---------- DATA RECORDS

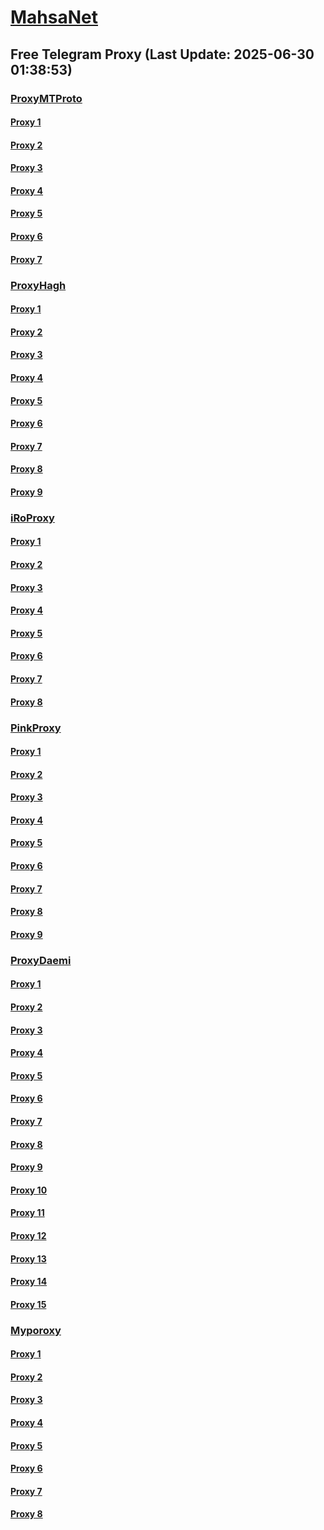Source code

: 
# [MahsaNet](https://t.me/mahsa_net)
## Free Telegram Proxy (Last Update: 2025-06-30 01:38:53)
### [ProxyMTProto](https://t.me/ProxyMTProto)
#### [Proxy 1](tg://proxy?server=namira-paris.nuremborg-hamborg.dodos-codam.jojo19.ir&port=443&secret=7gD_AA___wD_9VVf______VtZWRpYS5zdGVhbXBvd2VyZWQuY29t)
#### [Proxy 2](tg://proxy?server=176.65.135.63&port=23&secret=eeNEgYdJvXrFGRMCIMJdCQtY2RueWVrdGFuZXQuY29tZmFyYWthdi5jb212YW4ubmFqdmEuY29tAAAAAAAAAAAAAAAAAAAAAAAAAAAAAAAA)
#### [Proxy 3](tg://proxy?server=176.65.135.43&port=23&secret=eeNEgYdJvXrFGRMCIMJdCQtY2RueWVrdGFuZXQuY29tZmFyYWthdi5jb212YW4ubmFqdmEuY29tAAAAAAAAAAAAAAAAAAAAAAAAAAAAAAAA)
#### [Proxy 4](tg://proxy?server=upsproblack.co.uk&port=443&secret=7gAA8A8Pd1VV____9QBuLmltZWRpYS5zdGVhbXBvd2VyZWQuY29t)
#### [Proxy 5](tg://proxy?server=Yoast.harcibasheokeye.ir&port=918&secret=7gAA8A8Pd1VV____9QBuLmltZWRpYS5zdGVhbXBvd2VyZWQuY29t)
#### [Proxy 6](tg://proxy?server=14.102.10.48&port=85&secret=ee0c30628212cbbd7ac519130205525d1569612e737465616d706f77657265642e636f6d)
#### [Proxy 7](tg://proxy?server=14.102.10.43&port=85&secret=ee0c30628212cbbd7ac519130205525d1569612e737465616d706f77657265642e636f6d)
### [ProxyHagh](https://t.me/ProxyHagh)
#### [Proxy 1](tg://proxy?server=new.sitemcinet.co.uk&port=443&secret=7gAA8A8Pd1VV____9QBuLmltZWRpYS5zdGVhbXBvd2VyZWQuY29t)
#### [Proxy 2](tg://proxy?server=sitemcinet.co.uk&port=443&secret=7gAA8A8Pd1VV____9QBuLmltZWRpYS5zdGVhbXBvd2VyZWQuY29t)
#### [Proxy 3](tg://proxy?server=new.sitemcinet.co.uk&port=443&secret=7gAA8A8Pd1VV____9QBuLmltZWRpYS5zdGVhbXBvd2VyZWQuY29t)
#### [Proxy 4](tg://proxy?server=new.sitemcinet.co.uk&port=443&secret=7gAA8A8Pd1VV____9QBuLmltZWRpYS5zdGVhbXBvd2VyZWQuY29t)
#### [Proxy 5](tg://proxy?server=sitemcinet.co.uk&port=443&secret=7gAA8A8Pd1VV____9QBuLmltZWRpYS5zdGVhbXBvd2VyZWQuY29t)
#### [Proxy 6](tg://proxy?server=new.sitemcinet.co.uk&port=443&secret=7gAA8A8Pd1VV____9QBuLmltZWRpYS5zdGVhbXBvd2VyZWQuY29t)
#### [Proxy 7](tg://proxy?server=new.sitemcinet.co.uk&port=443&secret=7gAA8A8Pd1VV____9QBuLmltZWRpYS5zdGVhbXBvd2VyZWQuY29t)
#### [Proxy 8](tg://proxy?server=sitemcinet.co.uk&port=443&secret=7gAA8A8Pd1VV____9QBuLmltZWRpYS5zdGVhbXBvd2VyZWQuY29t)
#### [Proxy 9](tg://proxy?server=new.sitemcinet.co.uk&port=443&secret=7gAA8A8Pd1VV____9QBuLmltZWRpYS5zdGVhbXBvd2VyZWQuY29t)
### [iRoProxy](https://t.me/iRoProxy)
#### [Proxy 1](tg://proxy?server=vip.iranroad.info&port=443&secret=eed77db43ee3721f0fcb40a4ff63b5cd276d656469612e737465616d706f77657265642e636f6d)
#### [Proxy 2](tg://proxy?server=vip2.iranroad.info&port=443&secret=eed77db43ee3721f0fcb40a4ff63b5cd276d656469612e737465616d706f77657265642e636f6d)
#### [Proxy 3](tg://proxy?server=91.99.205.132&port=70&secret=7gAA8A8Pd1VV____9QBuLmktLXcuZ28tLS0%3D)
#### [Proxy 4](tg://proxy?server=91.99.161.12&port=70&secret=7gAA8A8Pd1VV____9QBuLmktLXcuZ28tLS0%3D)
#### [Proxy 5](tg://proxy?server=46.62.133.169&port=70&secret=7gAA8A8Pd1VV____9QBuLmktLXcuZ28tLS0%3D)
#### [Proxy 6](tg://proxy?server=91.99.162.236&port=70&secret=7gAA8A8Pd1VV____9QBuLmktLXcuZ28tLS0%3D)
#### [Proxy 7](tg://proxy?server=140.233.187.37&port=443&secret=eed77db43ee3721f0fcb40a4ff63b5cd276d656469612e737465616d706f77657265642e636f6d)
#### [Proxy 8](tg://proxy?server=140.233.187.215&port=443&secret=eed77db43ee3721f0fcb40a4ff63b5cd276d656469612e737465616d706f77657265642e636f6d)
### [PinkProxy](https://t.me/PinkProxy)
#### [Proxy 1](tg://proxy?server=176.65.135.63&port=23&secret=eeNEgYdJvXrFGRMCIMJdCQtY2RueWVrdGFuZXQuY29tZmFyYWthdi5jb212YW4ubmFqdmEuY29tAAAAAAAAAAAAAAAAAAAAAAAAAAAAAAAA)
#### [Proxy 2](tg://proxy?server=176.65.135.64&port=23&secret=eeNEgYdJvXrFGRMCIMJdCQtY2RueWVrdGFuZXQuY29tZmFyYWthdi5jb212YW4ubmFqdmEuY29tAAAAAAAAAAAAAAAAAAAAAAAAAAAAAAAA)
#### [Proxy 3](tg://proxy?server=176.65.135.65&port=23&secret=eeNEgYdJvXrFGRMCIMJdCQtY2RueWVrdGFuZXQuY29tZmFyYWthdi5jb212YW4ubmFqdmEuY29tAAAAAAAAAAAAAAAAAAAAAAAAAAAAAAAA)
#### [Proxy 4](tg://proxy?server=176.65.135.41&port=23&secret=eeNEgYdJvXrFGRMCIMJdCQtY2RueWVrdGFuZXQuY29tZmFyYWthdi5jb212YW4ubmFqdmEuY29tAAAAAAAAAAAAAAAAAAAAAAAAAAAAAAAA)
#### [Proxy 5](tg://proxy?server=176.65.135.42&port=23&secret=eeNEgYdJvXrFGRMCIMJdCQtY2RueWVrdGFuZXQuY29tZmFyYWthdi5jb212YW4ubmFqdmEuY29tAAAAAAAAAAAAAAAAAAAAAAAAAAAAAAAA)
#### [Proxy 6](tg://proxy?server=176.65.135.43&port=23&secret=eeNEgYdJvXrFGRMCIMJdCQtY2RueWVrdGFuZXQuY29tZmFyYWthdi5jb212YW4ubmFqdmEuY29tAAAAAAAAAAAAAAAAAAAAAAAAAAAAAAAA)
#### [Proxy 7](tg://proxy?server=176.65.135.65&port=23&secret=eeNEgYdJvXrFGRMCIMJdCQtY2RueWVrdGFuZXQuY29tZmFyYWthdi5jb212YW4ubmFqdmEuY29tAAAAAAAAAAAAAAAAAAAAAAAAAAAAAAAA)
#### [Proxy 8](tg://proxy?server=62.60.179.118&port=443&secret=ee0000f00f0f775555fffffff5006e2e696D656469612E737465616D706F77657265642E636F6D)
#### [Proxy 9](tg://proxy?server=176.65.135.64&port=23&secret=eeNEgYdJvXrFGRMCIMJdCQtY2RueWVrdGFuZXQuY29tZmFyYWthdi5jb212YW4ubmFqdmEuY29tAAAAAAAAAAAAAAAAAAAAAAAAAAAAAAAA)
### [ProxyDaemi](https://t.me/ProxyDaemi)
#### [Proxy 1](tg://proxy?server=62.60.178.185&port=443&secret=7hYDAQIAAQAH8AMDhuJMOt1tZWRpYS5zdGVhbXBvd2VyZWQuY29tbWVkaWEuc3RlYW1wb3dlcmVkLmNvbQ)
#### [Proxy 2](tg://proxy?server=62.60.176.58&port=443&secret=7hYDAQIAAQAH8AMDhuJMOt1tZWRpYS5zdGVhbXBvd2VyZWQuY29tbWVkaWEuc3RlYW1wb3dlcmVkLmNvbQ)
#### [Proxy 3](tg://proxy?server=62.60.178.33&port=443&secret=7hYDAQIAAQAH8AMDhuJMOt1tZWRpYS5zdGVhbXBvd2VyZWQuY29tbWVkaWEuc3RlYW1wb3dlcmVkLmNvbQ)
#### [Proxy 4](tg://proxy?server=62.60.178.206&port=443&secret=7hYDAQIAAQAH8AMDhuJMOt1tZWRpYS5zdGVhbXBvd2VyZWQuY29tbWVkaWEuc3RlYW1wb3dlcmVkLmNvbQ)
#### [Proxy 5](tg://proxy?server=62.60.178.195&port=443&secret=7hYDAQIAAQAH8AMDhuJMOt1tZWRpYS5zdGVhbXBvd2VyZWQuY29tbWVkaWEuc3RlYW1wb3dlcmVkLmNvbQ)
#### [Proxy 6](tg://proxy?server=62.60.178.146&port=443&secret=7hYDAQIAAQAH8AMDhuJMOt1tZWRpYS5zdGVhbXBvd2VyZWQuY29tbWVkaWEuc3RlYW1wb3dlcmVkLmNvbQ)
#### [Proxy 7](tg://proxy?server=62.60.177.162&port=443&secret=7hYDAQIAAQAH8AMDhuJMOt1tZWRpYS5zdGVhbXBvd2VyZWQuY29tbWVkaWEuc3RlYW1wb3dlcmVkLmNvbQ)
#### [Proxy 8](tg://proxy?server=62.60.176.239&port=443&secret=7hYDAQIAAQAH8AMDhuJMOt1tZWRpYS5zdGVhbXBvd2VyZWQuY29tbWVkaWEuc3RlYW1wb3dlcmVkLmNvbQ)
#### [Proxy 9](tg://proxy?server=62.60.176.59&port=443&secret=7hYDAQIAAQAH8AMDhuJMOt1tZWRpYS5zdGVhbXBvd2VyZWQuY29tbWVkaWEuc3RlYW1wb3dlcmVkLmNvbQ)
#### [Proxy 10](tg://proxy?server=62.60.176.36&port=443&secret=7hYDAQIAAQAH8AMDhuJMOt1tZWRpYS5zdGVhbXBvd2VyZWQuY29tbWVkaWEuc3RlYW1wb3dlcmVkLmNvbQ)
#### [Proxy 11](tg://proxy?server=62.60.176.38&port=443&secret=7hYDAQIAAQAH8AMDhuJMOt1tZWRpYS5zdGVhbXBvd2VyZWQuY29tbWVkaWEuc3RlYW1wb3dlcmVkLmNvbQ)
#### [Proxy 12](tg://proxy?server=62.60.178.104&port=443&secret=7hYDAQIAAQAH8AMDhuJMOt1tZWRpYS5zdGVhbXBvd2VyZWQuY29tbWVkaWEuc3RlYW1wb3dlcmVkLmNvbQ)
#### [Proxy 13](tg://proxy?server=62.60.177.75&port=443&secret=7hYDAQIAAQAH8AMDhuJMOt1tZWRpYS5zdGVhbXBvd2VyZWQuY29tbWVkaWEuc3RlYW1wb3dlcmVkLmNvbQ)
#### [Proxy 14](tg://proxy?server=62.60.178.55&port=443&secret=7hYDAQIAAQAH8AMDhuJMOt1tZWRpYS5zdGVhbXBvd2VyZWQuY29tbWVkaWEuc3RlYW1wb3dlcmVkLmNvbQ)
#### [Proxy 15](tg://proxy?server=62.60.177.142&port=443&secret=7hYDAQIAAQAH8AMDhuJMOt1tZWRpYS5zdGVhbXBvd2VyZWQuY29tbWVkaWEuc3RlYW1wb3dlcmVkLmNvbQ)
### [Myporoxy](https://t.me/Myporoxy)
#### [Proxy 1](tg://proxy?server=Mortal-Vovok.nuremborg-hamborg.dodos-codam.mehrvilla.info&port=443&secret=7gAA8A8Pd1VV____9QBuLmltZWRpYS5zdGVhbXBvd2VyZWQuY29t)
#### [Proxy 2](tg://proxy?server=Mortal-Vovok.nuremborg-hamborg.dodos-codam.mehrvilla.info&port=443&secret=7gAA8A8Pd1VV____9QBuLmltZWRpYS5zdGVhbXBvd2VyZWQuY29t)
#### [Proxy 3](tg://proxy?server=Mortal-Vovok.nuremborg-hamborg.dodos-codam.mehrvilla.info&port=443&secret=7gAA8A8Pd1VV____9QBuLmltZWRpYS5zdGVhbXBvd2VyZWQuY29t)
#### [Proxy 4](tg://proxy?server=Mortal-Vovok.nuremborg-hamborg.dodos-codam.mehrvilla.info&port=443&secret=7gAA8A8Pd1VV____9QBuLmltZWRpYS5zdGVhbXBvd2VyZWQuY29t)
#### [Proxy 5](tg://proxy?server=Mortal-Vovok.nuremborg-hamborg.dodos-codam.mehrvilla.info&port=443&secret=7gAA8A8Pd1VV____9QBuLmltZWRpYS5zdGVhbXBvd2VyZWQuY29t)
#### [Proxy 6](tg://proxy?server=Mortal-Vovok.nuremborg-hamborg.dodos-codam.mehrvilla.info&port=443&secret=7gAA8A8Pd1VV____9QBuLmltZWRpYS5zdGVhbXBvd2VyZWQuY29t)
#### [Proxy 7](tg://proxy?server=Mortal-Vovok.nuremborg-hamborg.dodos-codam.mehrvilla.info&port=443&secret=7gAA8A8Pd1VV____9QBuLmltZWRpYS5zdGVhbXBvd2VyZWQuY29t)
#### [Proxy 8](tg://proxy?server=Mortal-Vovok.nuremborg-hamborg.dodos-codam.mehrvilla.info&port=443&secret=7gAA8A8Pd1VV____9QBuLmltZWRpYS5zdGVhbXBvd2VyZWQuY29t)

--------------------

> [PROBLEM REQUIREMENTS] Using the records above, copy each line that contains "iranroad".

> [TASK RESPONSE]
#### [Proxy 1](tg://proxy?server=vip.iranroad.info&port=443&secret=eed77db43ee3721f0fcb40a4ff63b5cd276d656469612e737465616d706f77657265642e636f6d)
#### [Proxy 2](tg://proxy?server=vip2.iranroad.info&port=443&secret=eed77db43ee3721f0fcb40a4ff63b5cd276d656469612e737465616d706f77657265642e636f6d)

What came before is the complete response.